Este tipo de humor negro, sempre presente nos filmes de Ferrara, encontra o lado obscuro que pouca fora exibido nos  últimos filmes do diretor, amplifica a inclinação do diretor, que sim, julga seu personagem com a mesma motivação que filme - através do corte, da manipulação da imagem, da inserção de representações externas. Não há arma melhor.

Bem-Vindo a Nova York (Welcome to New York, EUA, 2014) de Abel Ferrara

Sem Evidências (Atom Egoyan, 2013)



Nos primeiros minutos de Sem Evidências Atom Egoyan surpreende pela possibilidade de resgatar o cerne do cinema noir através do uso de detetives em um mundo corrompido. Logo o filme toma o rumo contrário, da investigação sobre o sensacionalismo e o circo que o sistema judiciário americano se tornou. Baseado em conceitos pré-estabelecidos e na pressa – que pode gerar discussões infinitas sobre a concepção de tempo da justiça do homem e e a justiça divina -, o sistema é o alvo de Egoyan, que confecciona um longa que se divide entre o tradicionalismo de filmes de tribunal e o terror dos arredores de um crime brutal. 


Mesmo com o pano de fundo inóspito que filmes como este exigem, o plano que invariavelmente serve como exumação de um gênero esquecido pelo cinema contemporâneo, em especial o americano, é o que mais interessa. O contraponto  faz ao feitio ao filme, sempre próximo demais dos personagens, muitas vezes sufocante e tão irritante quanto a inclinação ao niilismo social do ambiente retratado. 

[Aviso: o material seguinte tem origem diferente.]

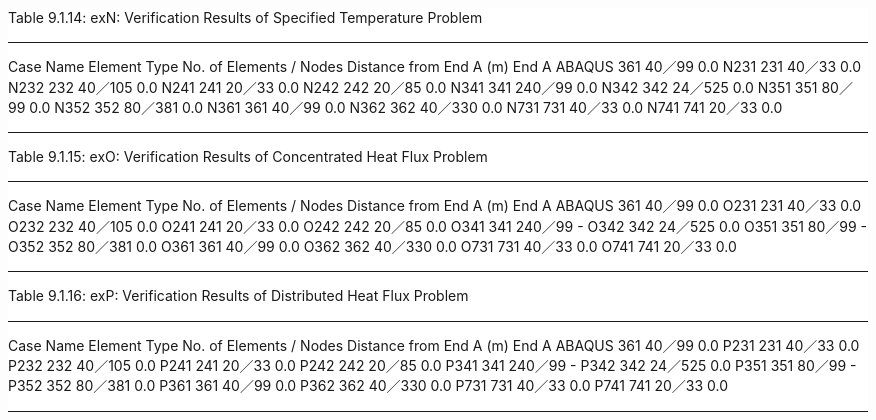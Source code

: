 Table 9.1.14: exN: Verification Results of Specified Temperature Problem

  ----------- -------------- ------------------------- ------------------------- ------ ------- ------- ------- -------
  Case Name   Element Type   No. of Elements / Nodes   Distance from End A (m)
                                                       End A
  ABAQUS      361            40／99                    0.0
  N231        231            40／33                    0.0
  N232        232            40／105                   0.0
  N241        241            20／33                    0.0
  N242        242            20／85                    0.0
  N341        341            240／99                   0.0
  N342        342            24／525                   0.0
  N351        351            80／99                    0.0
  N352        352            80／381                   0.0
  N361        361            40／99                    0.0
  N362        362            40／330                   0.0
  N731        731            40／33                    0.0
  N741        741            20／33                    0.0
  ----------- -------------- ------------------------- ------------------------- ------ ------- ------- ------- -------

Table 9.1.15: exO: Verification Results of Concentrated Heat Flux
Problem

  ----------- -------------- ------------------------- ------------------------- ------- ------- ------- ------- -------
  Case Name   Element Type   No. of Elements / Nodes   Distance from End A (m)
                                                       End A
  ABAQUS      361            40／99                    0.0
  O231        231            40／33                    0.0
  O232        232            40／105                   0.0
  O241        241            20／33                    0.0
  O242        242            20／85                    0.0
  O341        341            240／99                   -
  O342        342            24／525                   0.0
  O351        351            80／99                    -
  O352        352            80／381                   0.0
  O361        361            40／99                    0.0
  O362        362            40／330                   0.0
  O731        731            40／33                    0.0
  O741        741            20／33                    0.0
  ----------- -------------- ------------------------- ------------------------- ------- ------- ------- ------- -------

Table 9.1.16: exP: Verification Results of Distributed Heat Flux Problem

  ----------- -------------- ------------------------- ------------------------- ------- ------- ------- ------- -------
  Case Name   Element Type   No. of Elements / Nodes   Distance from End A (m)
                                                       End A
  ABAQUS      361            40／99                    0.0
  P231        231            40／33                    0.0
  P232        232            40／105                   0.0
  P241        241            20／33                    0.0
  P242        242            20／85                    0.0
  P341        341            240／99                   -
  P342        342            24／525                   0.0
  P351        351            80／99                    -
  P352        352            80／381                   0.0
  P361        361            40／99                    0.0
  P362        362            40／330                   0.0
  P731        731            40／33                    0.0
  P741        741            20／33                    0.0
  ----------- -------------- ------------------------- ------------------------- ------- ------- ------- ------- -------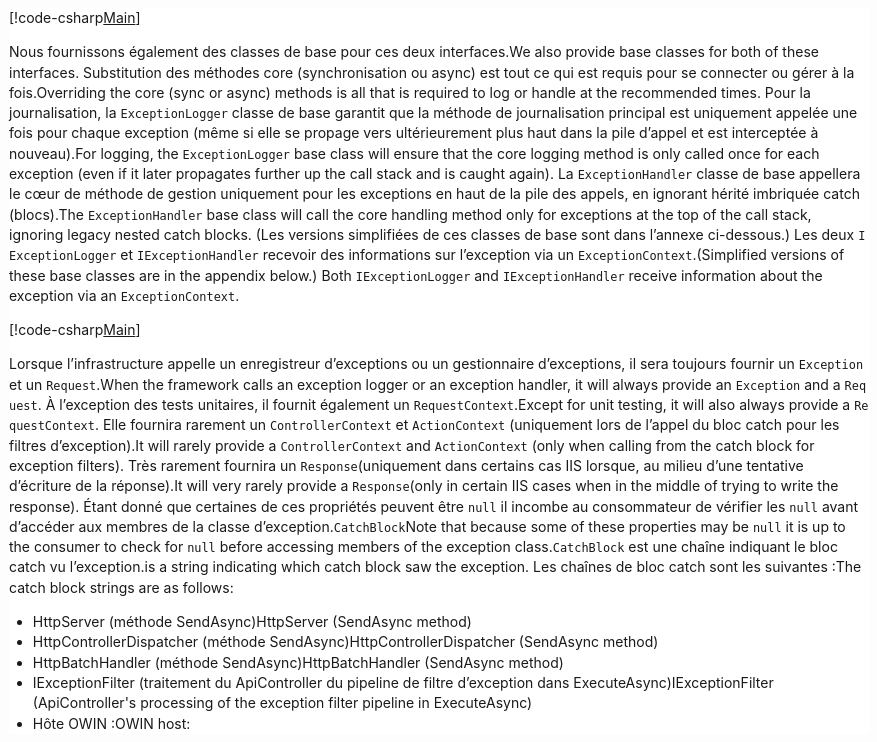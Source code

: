 [!code-csharp[Main](web-api-global-error-handling/samples/sample2.cs)]

 <span data-ttu-id="11c5e-143">Nous fournissons également des classes de base pour ces deux interfaces.</span><span class="sxs-lookup"><span data-stu-id="11c5e-143">We also provide base classes for both of these interfaces.</span></span> <span data-ttu-id="11c5e-144">Substitution des méthodes core (synchronisation ou async) est tout ce qui est requis pour se connecter ou gérer à la fois.</span><span class="sxs-lookup"><span data-stu-id="11c5e-144">Overriding the core (sync or async) methods is all that is required to log or handle at the recommended times.</span></span> <span data-ttu-id="11c5e-145">Pour la journalisation, la `ExceptionLogger` classe de base garantit que la méthode de journalisation principal est uniquement appelée une fois pour chaque exception (même si elle se propage vers ultérieurement plus haut dans la pile d’appel et est interceptée à nouveau).</span><span class="sxs-lookup"><span data-stu-id="11c5e-145">For logging, the `ExceptionLogger` base class will ensure that the core logging method is only called once for each exception (even if it later propagates further up the call stack and is caught again).</span></span> <span data-ttu-id="11c5e-146">La `ExceptionHandler` classe de base appellera le cœur de méthode de gestion uniquement pour les exceptions en haut de la pile des appels, en ignorant hérité imbriquée catch (blocs).</span><span class="sxs-lookup"><span data-stu-id="11c5e-146">The `ExceptionHandler` base class will call the core handling method only for exceptions at the top of the call stack, ignoring legacy nested catch blocks.</span></span> <span data-ttu-id="11c5e-147">(Les versions simplifiées de ces classes de base sont dans l’annexe ci-dessous.) Les deux `IExceptionLogger` et `IExceptionHandler` recevoir des informations sur l’exception via un `ExceptionContext`.</span><span class="sxs-lookup"><span data-stu-id="11c5e-147">(Simplified versions of these base classes are in the appendix below.) Both `IExceptionLogger` and `IExceptionHandler` receive information about the exception via an `ExceptionContext`.</span></span>

[!code-csharp[Main](web-api-global-error-handling/samples/sample3.cs)]

<span data-ttu-id="11c5e-148">Lorsque l’infrastructure appelle un enregistreur d’exceptions ou un gestionnaire d’exceptions, il sera toujours fournir un `Exception` et un `Request`.</span><span class="sxs-lookup"><span data-stu-id="11c5e-148">When the framework calls an exception logger or an exception handler, it will always provide an `Exception` and a `Request`.</span></span> <span data-ttu-id="11c5e-149">À l’exception des tests unitaires, il fournit également un `RequestContext`.</span><span class="sxs-lookup"><span data-stu-id="11c5e-149">Except for unit testing, it will also always provide a `RequestContext`.</span></span> <span data-ttu-id="11c5e-150">Elle fournira rarement un `ControllerContext` et `ActionContext` (uniquement lors de l’appel du bloc catch pour les filtres d’exception).</span><span class="sxs-lookup"><span data-stu-id="11c5e-150">It will rarely provide a `ControllerContext` and `ActionContext` (only when calling from the catch block for exception filters).</span></span> <span data-ttu-id="11c5e-151">Très rarement fournira un `Response`(uniquement dans certains cas IIS lorsque, au milieu d’une tentative d’écriture de la réponse).</span><span class="sxs-lookup"><span data-stu-id="11c5e-151">It will very rarely provide a `Response`(only in certain IIS cases when in the middle of trying to write the response).</span></span> <span data-ttu-id="11c5e-152">Étant donné que certaines de ces propriétés peuvent être `null` il incombe au consommateur de vérifier les `null` avant d’accéder aux membres de la classe d’exception.`CatchBlock`</span><span class="sxs-lookup"><span data-stu-id="11c5e-152">Note that because some of these properties may be `null` it is up to the consumer to check for `null` before accessing members of the exception class.`CatchBlock`</span></span> <span data-ttu-id="11c5e-153">est une chaîne indiquant le bloc catch vu l’exception.</span><span class="sxs-lookup"><span data-stu-id="11c5e-153">is a string indicating which catch block saw the exception.</span></span> <span data-ttu-id="11c5e-154">Les chaînes de bloc catch sont les suivantes :</span><span class="sxs-lookup"><span data-stu-id="11c5e-154">The catch block strings are as follows:</span></span>

- <span data-ttu-id="11c5e-155">HttpServer (méthode SendAsync)</span><span class="sxs-lookup"><span data-stu-id="11c5e-155">HttpServer (SendAsync method)</span></span>
- <span data-ttu-id="11c5e-156">HttpControllerDispatcher (méthode SendAsync)</span><span class="sxs-lookup"><span data-stu-id="11c5e-156">HttpControllerDispatcher (SendAsync method)</span></span>
- <span data-ttu-id="11c5e-157">HttpBatchHandler (méthode SendAsync)</span><span class="sxs-lookup"><span data-stu-id="11c5e-157">HttpBatchHandler (SendAsync method)</span></span>
- <span data-ttu-id="11c5e-158">IExceptionFilter (traitement du ApiController du pipeline de filtre d’exception dans ExecuteAsync)</span><span class="sxs-lookup"><span data-stu-id="11c5e-158">IExceptionFilter (ApiController's processing of the exception filter pipeline in ExecuteAsync)</span></span>
- <span data-ttu-id="11c5e-159">Hôte OWIN :</span><span class="sxs-lookup"><span data-stu-id="11c5e-159">OWIN host:</span></span>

Sem Evidências mostra Egoyan mais interessado em ser testemunha de comportamentos extremos e histéricos acima de qualquer hipótese que a trama possa sugerir. É a forma no qual o diretor se camufla na pluralidade de conflitos como um diagnóstico mais simples sobre a corrupção humana e um duelo de forças muito simples, teoricamente sobre quem fala e quem escuta. Egoyan aponta seu alicerce, o investigador vivido por Colin Firth, porém a força está no luto duvidoso da mãe de um dos garotos, vivida por Reese Witherspoon. É a definição do caráter como apenas um primeiro passo, onde a apatia se iguala à representação das locações, tão determinantes para a história americana, assim como para diversos filmes americanos, de A Sangue Frio a Pulp Fiction.